Still, some jewelry and fashion house insiders remain coy when addressing the shift. Zellweger has worn Carolina Herrera gowns to several awards shows, though the fashion house denies having a formal deal with the actress. "It was always explained to me that she enjoys wearing our collections," said Ward Simmons, a representative for Herrera.

Ralph Lauren has publicized half a dozen dresses designed for "Phantom of the Opera's" Emmy Rossum to wear for press junkets and awards shows over the past few months. Public relations director Nancy Murray described the relationship as "a friendship, nothing more."

Privately, insiders said that Herrera and Lauren appeal to celebs by giving them the red-carpet treatment, flying them around the world for fittings, even providing stockings, shoes and underwear to go with a gown.

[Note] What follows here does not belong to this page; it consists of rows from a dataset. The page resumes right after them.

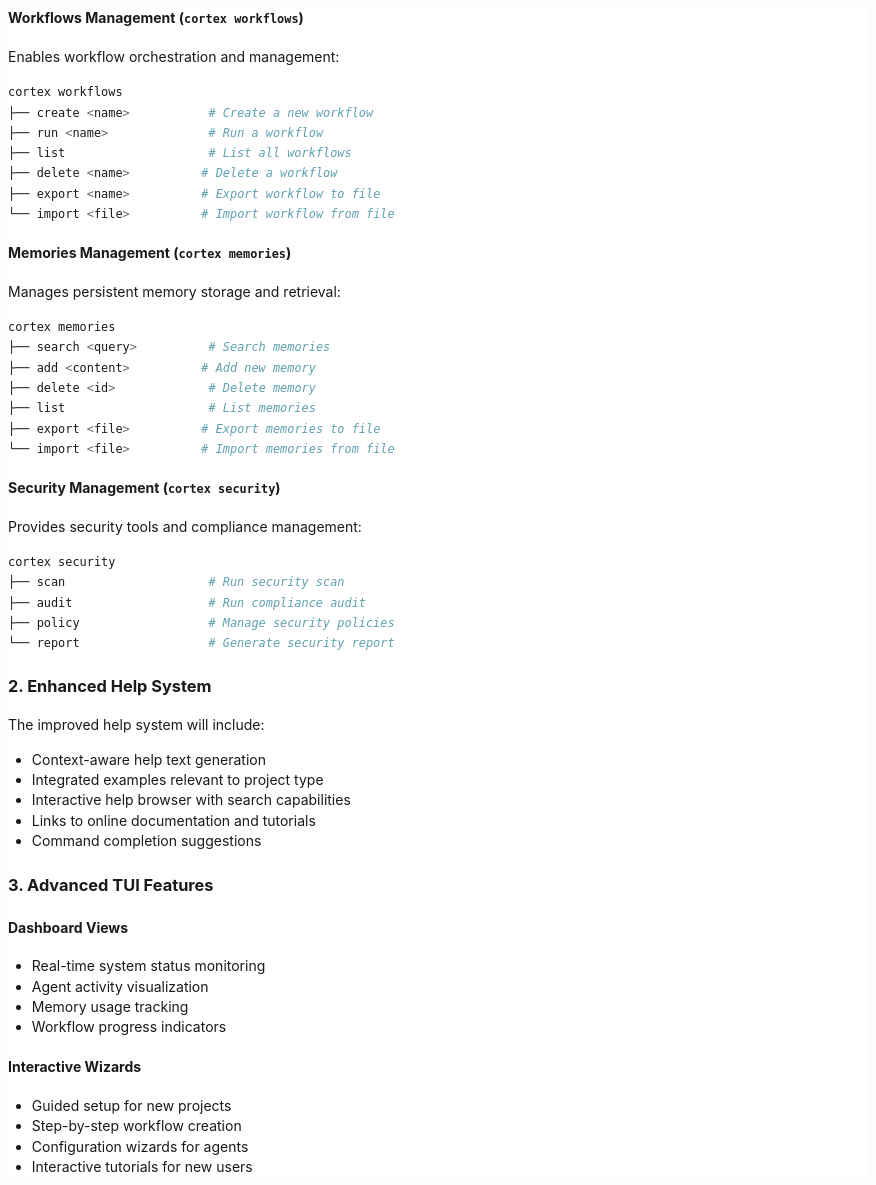 #### Workflows Management (`cortex workflows`)
Enables workflow orchestration and management:
```bash
cortex workflows
├── create <name>           # Create a new workflow
├── run <name>              # Run a workflow
├── list                    # List all workflows
├── delete <name>          # Delete a workflow
├── export <name>          # Export workflow to file
└── import <file>          # Import workflow from file
```

#### Memories Management (`cortex memories`)
Manages persistent memory storage and retrieval:
```bash
cortex memories
├── search <query>          # Search memories
├── add <content>          # Add new memory
├── delete <id>             # Delete memory
├── list                    # List memories
├── export <file>          # Export memories to file
└── import <file>          # Import memories from file
```

#### Security Management (`cortex security`)
Provides security tools and compliance management:
```bash
cortex security
├── scan                    # Run security scan
├── audit                   # Run compliance audit
├── policy                  # Manage security policies
└── report                  # Generate security report
```

### 2. Enhanced Help System

The improved help system will include:
- Context-aware help text generation
- Integrated examples relevant to project type
- Interactive help browser with search capabilities
- Links to online documentation and tutorials
- Command completion suggestions

### 3. Advanced TUI Features

#### Dashboard Views
- Real-time system status monitoring
- Agent activity visualization
- Memory usage tracking
- Workflow progress indicators

#### Interactive Wizards
- Guided setup for new projects
- Step-by-step workflow creation
- Configuration wizards for agents
- Interactive tutorials for new users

Last year, Calvin Klein commissioned Swank to star in the ads for its Sensual Shapers underwear line. As a result, company spokeswoman Jennifer Crawford said, the house has been "collaborating on her wardrobe" for special events but would not be specific about whether they had a contract. (Swank wore a bronze Calvin Klein gown to the Golden Globes and chose a Chopard cuff bracelet for the SAG awards earlier this month.)

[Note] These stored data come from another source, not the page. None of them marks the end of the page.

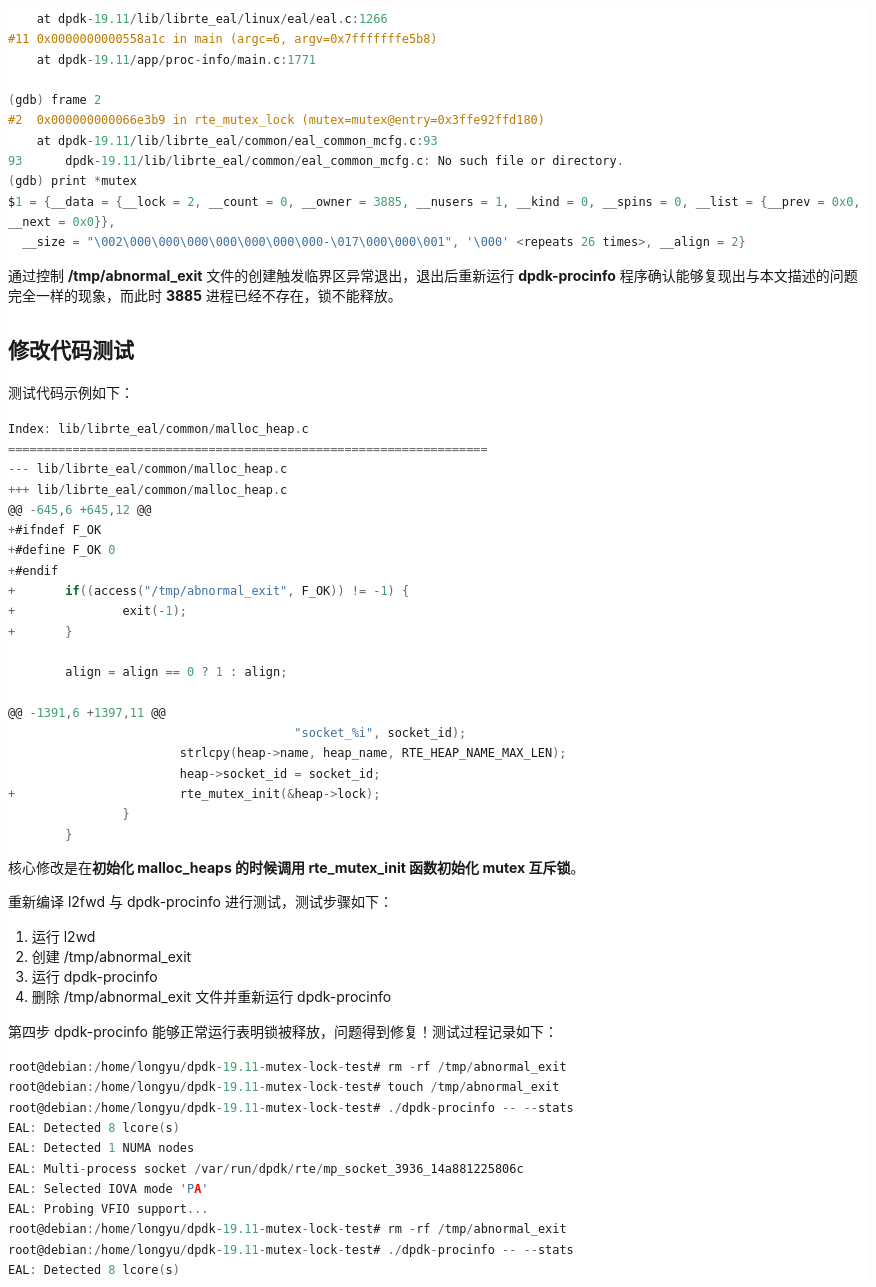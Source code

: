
 ```c
    at dpdk-19.11/lib/librte_eal/linux/eal/eal.c:1266
#11 0x0000000000558a1c in main (argc=6, argv=0x7fffffffe5b8)
    at dpdk-19.11/app/proc-info/main.c:1771

(gdb) frame 2
#2  0x000000000066e3b9 in rte_mutex_lock (mutex=mutex@entry=0x3ffe92ffd180)
    at dpdk-19.11/lib/librte_eal/common/eal_common_mcfg.c:93
93      dpdk-19.11/lib/librte_eal/common/eal_common_mcfg.c: No such file or directory.
(gdb) print *mutex
$1 = {__data = {__lock = 2, __count = 0, __owner = 3885, __nusers = 1, __kind = 0, __spins = 0, __list = {__prev = 0x0, __next = 0x0}},
  __size = "\002\000\000\000\000\000\000\000-\017\000\000\001", '\000' <repeats 26 times>, __align = 2}
```
通过控制 **/tmp/abnormal_exit** 文件的创建触发临界区异常退出，退出后重新运行 **dpdk-procinfo** 程序确认能够复现出与本文描述的问题完全一样的现象，而此时 **3885** 进程已经不存在，锁不能释放。

## 修改代码测试
测试代码示例如下：
```c
Index: lib/librte_eal/common/malloc_heap.c
===================================================================
--- lib/librte_eal/common/malloc_heap.c
+++ lib/librte_eal/common/malloc_heap.c
@@ -645,6 +645,12 @@
+#ifndef F_OK
+#define F_OK 0
+#endif
+       if((access("/tmp/abnormal_exit", F_OK)) != -1) {
+               exit(-1);
+       }

        align = align == 0 ? 1 : align;

@@ -1391,6 +1397,11 @@
                                        "socket_%i", socket_id);
                        strlcpy(heap->name, heap_name, RTE_HEAP_NAME_MAX_LEN);
                        heap->socket_id = socket_id;
+                       rte_mutex_init(&heap->lock);
                }
        }
```
核心修改是在**初始化 malloc_heaps 的时候调用 rte_mutex_init 函数初始化 mutex 互斥锁**。

重新编译 l2fwd 与 dpdk-procinfo 进行测试，测试步骤如下：

1. 运行 l2wd
2. 创建 /tmp/abnormal_exit
3. 运行 dpdk-procinfo
4. 删除 /tmp/abnormal_exit 文件并重新运行 dpdk-procinfo

第四步 dpdk-procinfo 能够正常运行表明锁被释放，问题得到修复！测试过程记录如下：
```c
root@debian:/home/longyu/dpdk-19.11-mutex-lock-test# rm -rf /tmp/abnormal_exit
root@debian:/home/longyu/dpdk-19.11-mutex-lock-test# touch /tmp/abnormal_exit
root@debian:/home/longyu/dpdk-19.11-mutex-lock-test# ./dpdk-procinfo -- --stats
EAL: Detected 8 lcore(s)
EAL: Detected 1 NUMA nodes
EAL: Multi-process socket /var/run/dpdk/rte/mp_socket_3936_14a881225806c
EAL: Selected IOVA mode 'PA'
EAL: Probing VFIO support...
root@debian:/home/longyu/dpdk-19.11-mutex-lock-test# rm -rf /tmp/abnormal_exit
root@debian:/home/longyu/dpdk-19.11-mutex-lock-test# ./dpdk-procinfo -- --stats
EAL: Detected 8 lcore(s)
```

Theron is the official face of the Christian Dior perfume J'Adore but is not contracted to wear Dior clothing, according to public relations director Grace Cha. (At the Globes, Theron was clad in Dior.) Susan Duffy, Chanel vice president of public relations, said Kidman's contract represents the fragrance only and does not include an obligation to wear Chanel clothes (though she often does).

Kate Young, Swank's wardrobe stylist, would not comment and Lisa Michelle Boyd, Theron's stylist, did not return phone calls.

Whether contracts are formal, written or otherwise, those in the image-making business agree that even the hint of money changing hands sets a precedent. Jessica Paster, who dresses Cate Blanchett for red carpet appearances and Donna Karan ad campaigns, said she sees the whole climate of Hollywood changing.

"What gets scary is if I see a beautiful pair of earrings at Chopard and put them on the person I'm dressing, of course I feel my client should be financially rewarded because I know Chopard has done it before. Bulgari has paid people to wear their jewelry too," she said. "But are we going to reach a point when no one is going to want to wear anything until they get money?"

"The next step is that it's going to become a bidding war," said a jewelry-house representative who did not want to be named. "And does that mean we have to start paying the B-list stars who we never even wanted in the first place?"

Perhaps worst of all for the stylists, Paster recognizes that paid product placement on the red carpet could make their jobs obsolete. If her clients are contractually bound to wear certain designers, there will be no need for a stylist to search for new looks or the perfect accessories. It would all be preordained.

"It's all business," she said. "That's why you are not going to see what you used to see seven years ago on the red carpet. It's all endorsements and, at the end of the day, when you have money involved, it's not organic."